Over the course of an 82-game season, it’s important for a coach to remain consistent with his message. Over the duration of a 60-minute game, that message is tailored around the team’s performance. Moments and situations elicit when a coach should be bold with his words or more reserved.

Judging by his manner and behavior behind the bench, Hakstol’s barometer rarely tilts one way or the other, and the team has seemingly taken on the personality of its coach, especially at times when urgency is required.

“It’s got to be the same this time of year,” Hakstol said when asked about the team’s mindset following a 5-1 loss. “It’s never as bad you think and it’s never as good as you think. Address the issues, be direct about it, fix them and move forward.”
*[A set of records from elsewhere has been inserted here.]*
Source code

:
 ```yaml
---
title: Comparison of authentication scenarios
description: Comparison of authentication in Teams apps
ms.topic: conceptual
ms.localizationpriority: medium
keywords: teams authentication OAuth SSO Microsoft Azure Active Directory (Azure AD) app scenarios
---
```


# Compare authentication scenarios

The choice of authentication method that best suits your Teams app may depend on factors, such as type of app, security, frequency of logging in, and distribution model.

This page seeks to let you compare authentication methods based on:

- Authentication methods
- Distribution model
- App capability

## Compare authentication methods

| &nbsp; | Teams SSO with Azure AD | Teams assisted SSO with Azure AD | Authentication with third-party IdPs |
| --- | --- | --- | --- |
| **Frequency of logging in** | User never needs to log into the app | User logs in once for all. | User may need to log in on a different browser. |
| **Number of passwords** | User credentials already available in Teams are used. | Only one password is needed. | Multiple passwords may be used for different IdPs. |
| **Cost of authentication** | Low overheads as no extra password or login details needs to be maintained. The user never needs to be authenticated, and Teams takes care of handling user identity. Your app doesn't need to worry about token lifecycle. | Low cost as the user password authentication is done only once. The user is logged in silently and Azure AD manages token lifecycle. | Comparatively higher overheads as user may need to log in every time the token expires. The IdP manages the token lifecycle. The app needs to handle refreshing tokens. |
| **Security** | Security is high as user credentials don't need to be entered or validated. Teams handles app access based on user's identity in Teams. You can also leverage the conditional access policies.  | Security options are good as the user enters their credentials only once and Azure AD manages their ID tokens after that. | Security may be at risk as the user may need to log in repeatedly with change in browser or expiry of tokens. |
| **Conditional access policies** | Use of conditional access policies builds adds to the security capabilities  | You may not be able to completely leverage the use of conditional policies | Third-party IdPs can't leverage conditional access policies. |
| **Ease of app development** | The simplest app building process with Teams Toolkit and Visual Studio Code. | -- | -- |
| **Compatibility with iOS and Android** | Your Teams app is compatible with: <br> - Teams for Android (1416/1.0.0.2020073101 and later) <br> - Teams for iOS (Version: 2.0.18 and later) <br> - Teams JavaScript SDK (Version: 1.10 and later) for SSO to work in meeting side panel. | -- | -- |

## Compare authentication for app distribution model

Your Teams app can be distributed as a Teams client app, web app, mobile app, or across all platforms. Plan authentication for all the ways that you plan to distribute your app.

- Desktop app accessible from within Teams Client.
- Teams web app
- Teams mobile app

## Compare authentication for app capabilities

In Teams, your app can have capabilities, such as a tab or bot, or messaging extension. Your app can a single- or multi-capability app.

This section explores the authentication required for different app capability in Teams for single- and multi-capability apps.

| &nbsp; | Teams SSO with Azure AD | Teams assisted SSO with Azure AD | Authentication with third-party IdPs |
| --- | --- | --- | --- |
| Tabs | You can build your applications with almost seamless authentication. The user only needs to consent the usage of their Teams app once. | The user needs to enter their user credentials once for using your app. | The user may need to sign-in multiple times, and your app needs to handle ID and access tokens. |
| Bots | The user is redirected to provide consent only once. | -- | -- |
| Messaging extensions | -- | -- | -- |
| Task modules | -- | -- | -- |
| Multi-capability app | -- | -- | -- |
However, the Flyers are now 27th in the league when trailing after the first period and 25th when trailing after two periods. Against the Penguins and Rangers, the Flyers gave themselves no chance at forcing overtime when every single point matters right now, especially against the two teams they’re chasing in the wild-card standings.      

Hakstol can attempt to correct X's and O’s, but at some point, his decision-making and ability to put his finger on the pulse of his team will become an X-factor.